Toi, en tout temps, / tu es avec moi ; 
et toute chose qui est à moi / est à toi !
32 Festoyer, il nous fallait le faire, / et nous réjouir, 
car ton frère que voici était mort / et il a revécu, 
il était perdu / et il a été retrouvé ! »

Jésus avait accepté de manger avec les pharisiens et les scribes (Lc 14, 1-24), mais eux, ils lui reprochent de manger « avec les pécheurs », auxquels sont associés « les collecteurs d’impôts » représentant l’oppression sociale qui est aussi un délit religieux car le Seigneur est le protecteur et le défenseur des pauvres et des opprimés.
« Et Jésus leur dit cette parabole… », une parabole qui s’adresse à la fois aux pécheurs qui « s’approchaient de lui pour l’écouter » (15, 1), l’imparfait indiquant une habitude, et à ceux qui murmurent contre Jésus. Jésus donne en fait trois paraboles : la brebis perdue, la drachme perdue et « un homme avait deux fils ».
Nous avons commencé à commenter cette parabole à l’occasion de la première et de la deuxième lecture de ce dimanche. 
Disons maintenant que le fils aîné décrit bien le murmure des pharisiens tandis que le fils cadet décrit bien la conversion du pécheur.
En ce temps-là, on essayait de ne pas diviser les propriétés, mais d’y vivre ensemble « en frères », sous l’autorité du père, puis du fils aîné. Or le cadet a dispersé son avoir. Certes, il n’a pas dérobé le droit d’aînesse, mais on peut comparer la colère du fils aîné à celle d’Ésaü contre Jacob qui lui déroba son droit d’aînesse (Gn 27, 45). En disant au fils aîné « tout ce qui est à moi est à toi », le père rassure son fils aîné. Le cadet a eu sa part, tout le reste est maintenant la propriété du fils aîné. 
Un sens plus profond doit encore être dégagé. Le père de la parabole est Dieu le Créateur. Celui qui travaille pour le Père (l’intention), sans jamais transgresser le commandement (l’attention continuelle) bénéficie d’une prérogative puissante : la présence continuelle de Dieu le Père, et la possession de tout ce qui est à lui, ce qui laisse songeur… (Lc 15, 31). Si le fils aîné cesse de « vouloir » à l’unisson avec le Père, c’est un drame profond. Or, « il ne voulait pas » (Lc 15, 28), il murmure comme les pharisiens et les scribes (Lc 15, 2). Il n’a pas compris qu’il fallait festoyer et se réjouir ; il « convenait [wāle] » de faire ainsi – « wāle » n’exprime pas la contrainte d’une loi, mais ce qui s’impose dans l’ordre des choses, ce qui est ajusté à la pensée divine. 

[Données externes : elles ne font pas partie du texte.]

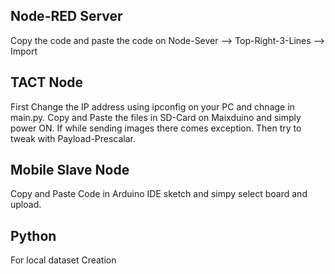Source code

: ## Node-RED Server
Copy the code and paste the code on Node-Sever --> Top-Right-3-Lines --> Import

## TACT Node
First Change the IP address using ipconfig on your PC and chnage in main.py. Copy and Paste the files in SD-Card on Maixduino and simply power ON. 
If while sending images there comes exception. Then try to tweak with Payload-Prescalar.

## Mobile Slave Node
Copy and Paste Code in Arduino IDE sketch and simpy select board and upload.

## Python
For local dataset Creation
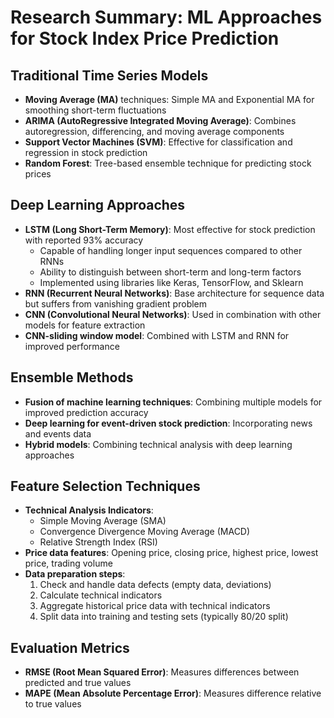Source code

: # Research Summary: ML Approaches for Stock Index Price Prediction

## Traditional Time Series Models
- **Moving Average (MA)** techniques: Simple MA and Exponential MA for smoothing short-term fluctuations
- **ARIMA (AutoRegressive Integrated Moving Average)**: Combines autoregression, differencing, and moving average components
- **Support Vector Machines (SVM)**: Effective for classification and regression in stock prediction
- **Random Forest**: Tree-based ensemble technique for predicting stock prices

## Deep Learning Approaches
- **LSTM (Long Short-Term Memory)**: Most effective for stock prediction with reported 93% accuracy
  - Capable of handling longer input sequences compared to other RNNs
  - Ability to distinguish between short-term and long-term factors
  - Implemented using libraries like Keras, TensorFlow, and Sklearn
- **RNN (Recurrent Neural Networks)**: Base architecture for sequence data but suffers from vanishing gradient problem
- **CNN (Convolutional Neural Networks)**: Used in combination with other models for feature extraction
- **CNN-sliding window model**: Combined with LSTM and RNN for improved performance

## Ensemble Methods
- **Fusion of machine learning techniques**: Combining multiple models for improved prediction accuracy
- **Deep learning for event-driven stock prediction**: Incorporating news and events data
- **Hybrid models**: Combining technical analysis with deep learning approaches

## Feature Selection Techniques
- **Technical Analysis Indicators**:
  - Simple Moving Average (SMA)
  - Convergence Divergence Moving Average (MACD)
  - Relative Strength Index (RSI)
- **Price data features**: Opening price, closing price, highest price, lowest price, trading volume
- **Data preparation steps**:
  1. Check and handle data defects (empty data, deviations)
  2. Calculate technical indicators
  3. Aggregate historical price data with technical indicators
  4. Split data into training and testing sets (typically 80/20 split)

## Evaluation Metrics
- **RMSE (Root Mean Squared Error)**: Measures differences between predicted and true values
- **MAPE (Mean Absolute Percentage Error)**: Measures difference relative to true values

Le repas que le père réserve à son fils cadet rappelle l’introduction de cette perle. Les collecteurs d’impôts et les pécheurs « s’approchaient » de Jésus « pour l’écouter » (Lc 15, 1), se convertissant et se laissant attirer par le Père, et Jésus acceptait de « manger avec eux » (Lc 15, 2). Jésus prépare ce qui deviendra dans l’Église le repas du « qūbālā (qoubala) » où l’on partage les récitatifs de la parole (samedi soir) et le « qūrbānā [racine qrb] » ou les « Saints Mystères » du dimanche matin où l’on s’approche de Jésus jusqu’à manger son Pain de Vie. Le qūbālā et le qūrbānā chrétiens sont accessibles à ceux qui, à l’exemple de ce fils prodigue, savent demander un pardon sincère, le pardon radical de l’homme qui est descendu dans sa misère et se laisse réengendrer par le Père.

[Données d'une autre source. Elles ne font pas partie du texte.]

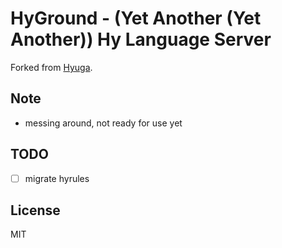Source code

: HyGround - (Yet Another (Yet Another)) Hy Language Server
======================================

Forked from [Hyuga](https://github.com/sakuraiyuta/hyuga).

## Note
 - messing around, not ready for use yet
 
## TODO
 - [ ] migrate hyrules

## License

MIT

Notons, contre beaucoup d’exégètes, qu’il n’est pas possible de faire de cette parabole une élaboration tardive pour défendre les chrétiens d’origine païenne vis-à-vis des chrétiens d’origine juive (cf. Ac 11, 3, etc.). En effet, le fils aîné ne représente certainement pas les judéo-chrétiens étant donné qu’aucun juif ne peut déclarer à Dieu : « jamais je n’ai transgressé ton commandement » (Lc 15, 20), et ils le savent très bien. Il est plus profitable de considérer que l’évangile de Luc est un lectionnaire liturgique très antique, en lien avec le calendrier synagogal. Cette parabole se médite, en l’occurrence, en lien avec la lecture de la Genèse. 
Le fils cadet prend conscience de son péché pendant une famine, comme ce fut le cas pour les frères de Joseph durant la grande famine d’Égypte (Gn 42, 5 ; 43, 1) 
Le fils aîné est appelé à embrasser son frère comme, dans un autre épisode de la Genèse, Ésaü « embrassa en pleurant » son frère Jacob (Gn 33, 4).
Et le père est éprouvé dans l’un et l’autre fils, comme jadis Abraham fut éprouvé à la fois au sujet d’Ismaël et au sujet d’Isaac.